Agnico Eagle‘s (TSX: AEM) deal for Cayden Resources (TSXV: CYD) fit those bills. It was a proactive deal that added promising, synergistic projects to Agnico’s portfolio. And it freed up a great management team to look for new opportunities.
And looking they are. The Cayden group, headed by Ivan Bebek, is very much on the hunt for a new project or company to acquire at bottom-of-the-market prices.
They have competition. The folks who put junior resource companies together are scrambling to secure deals. I hear daily about potential project deals, competitive bids on particularly promising packages, and geologists traveling the world doing diligence on projects.
Going back to my broker: “These guys are out looking – like, really looking, every day – for new projects. I think it’s a few select groups like this that will create the outstanding opportunities. It might still take a few years for the whole sector to return, but select stocks will outperform like mad and they’ll come from groups like that.”
I have some ideas of who to watch.
One example: did you know Guerrero Ventures (TSXV: GV) snagged Seigfried Weidner as its vice-president of exploration? Seig is an incredible geologist, with a list of major discoveries to his name. If he likes Guerrero’s Biricu project – and I’ve talked with him and he really does – then Biricu has some real potential.
Another: did you notice the debut of CopperBank Resources (CSE: CBK) a few days ago? CopperBank is the product of a well-connected team of mining entrepreneurs and investors aiming to emulate Ross Beaty’s Lumina Copper model: assemble a portfolio of early-stage copper projects at the market bottoms, advance them under one low-cost roof, and then spin them out or sell them when the markets are back in action.

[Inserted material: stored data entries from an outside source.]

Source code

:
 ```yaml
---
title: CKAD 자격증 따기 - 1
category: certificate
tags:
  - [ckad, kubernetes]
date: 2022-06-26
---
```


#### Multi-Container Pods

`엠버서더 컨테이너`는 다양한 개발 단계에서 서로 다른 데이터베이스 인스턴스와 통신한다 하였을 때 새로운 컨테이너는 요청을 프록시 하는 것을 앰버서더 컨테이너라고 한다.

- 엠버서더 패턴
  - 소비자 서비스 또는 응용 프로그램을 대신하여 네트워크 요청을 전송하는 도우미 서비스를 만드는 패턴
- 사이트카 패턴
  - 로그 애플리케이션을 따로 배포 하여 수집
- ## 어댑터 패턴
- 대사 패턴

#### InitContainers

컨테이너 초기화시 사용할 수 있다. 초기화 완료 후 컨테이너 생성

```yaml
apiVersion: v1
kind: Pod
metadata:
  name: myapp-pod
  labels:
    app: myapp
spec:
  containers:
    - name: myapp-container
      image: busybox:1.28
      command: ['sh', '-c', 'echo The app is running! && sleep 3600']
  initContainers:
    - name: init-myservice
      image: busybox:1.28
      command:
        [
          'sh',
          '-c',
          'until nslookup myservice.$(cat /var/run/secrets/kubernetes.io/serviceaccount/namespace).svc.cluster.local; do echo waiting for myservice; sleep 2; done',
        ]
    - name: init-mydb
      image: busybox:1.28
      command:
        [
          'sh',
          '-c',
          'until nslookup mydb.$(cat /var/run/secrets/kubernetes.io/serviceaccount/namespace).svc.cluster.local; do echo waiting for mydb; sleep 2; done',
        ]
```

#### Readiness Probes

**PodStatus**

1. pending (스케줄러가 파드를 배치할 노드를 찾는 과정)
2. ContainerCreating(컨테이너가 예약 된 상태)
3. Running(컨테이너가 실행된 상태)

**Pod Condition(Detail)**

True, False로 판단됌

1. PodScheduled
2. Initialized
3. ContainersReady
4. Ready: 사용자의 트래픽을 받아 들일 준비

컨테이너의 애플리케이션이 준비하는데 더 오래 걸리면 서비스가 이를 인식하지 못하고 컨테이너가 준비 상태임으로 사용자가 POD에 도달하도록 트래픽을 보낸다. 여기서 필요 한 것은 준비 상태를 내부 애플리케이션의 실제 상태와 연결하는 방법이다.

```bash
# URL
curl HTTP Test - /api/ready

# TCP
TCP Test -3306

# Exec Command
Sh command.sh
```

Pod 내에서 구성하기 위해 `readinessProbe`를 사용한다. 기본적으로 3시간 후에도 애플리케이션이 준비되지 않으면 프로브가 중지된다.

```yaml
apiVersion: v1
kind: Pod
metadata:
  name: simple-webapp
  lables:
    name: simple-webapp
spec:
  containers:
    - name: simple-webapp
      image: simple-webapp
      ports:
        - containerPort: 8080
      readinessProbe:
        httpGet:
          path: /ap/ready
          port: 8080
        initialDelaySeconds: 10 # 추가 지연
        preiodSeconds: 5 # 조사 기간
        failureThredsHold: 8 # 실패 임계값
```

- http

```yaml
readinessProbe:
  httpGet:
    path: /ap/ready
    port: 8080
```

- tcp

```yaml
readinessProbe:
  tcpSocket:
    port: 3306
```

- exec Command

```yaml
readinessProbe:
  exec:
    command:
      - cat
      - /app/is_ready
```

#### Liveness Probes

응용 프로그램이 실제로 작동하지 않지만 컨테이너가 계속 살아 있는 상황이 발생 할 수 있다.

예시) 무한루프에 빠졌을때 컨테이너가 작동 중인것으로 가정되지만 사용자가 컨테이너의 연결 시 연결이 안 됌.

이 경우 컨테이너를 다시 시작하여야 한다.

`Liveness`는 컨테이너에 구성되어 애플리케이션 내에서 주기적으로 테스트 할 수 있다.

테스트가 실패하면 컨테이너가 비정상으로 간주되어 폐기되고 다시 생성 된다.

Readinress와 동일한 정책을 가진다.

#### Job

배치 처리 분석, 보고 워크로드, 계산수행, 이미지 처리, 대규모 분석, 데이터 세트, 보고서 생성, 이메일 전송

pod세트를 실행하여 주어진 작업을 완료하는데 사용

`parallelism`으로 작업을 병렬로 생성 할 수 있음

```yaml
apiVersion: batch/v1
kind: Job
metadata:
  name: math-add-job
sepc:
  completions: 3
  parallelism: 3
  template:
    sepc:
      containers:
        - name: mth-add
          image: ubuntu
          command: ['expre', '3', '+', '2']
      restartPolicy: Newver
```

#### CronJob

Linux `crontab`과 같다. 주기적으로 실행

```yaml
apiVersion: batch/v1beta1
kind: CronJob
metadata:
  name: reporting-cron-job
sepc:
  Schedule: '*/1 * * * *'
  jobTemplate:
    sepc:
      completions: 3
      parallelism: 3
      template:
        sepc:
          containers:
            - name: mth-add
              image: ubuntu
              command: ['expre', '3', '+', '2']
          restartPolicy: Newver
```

Those are two investment ideas I’m currently contemplating. They are among a list of stock symbols beside my keyboard, all contenders for the ten spots in my upcoming Turning Point: Bottom Fishing special report.
The most successful investors are contrarians. To be contrarian you have to act when everyone else is scared. You have to take advantage of the capitulation.
And you have to have faith that a steady stream of bold little deals lays the foundation for select stocks to make it big.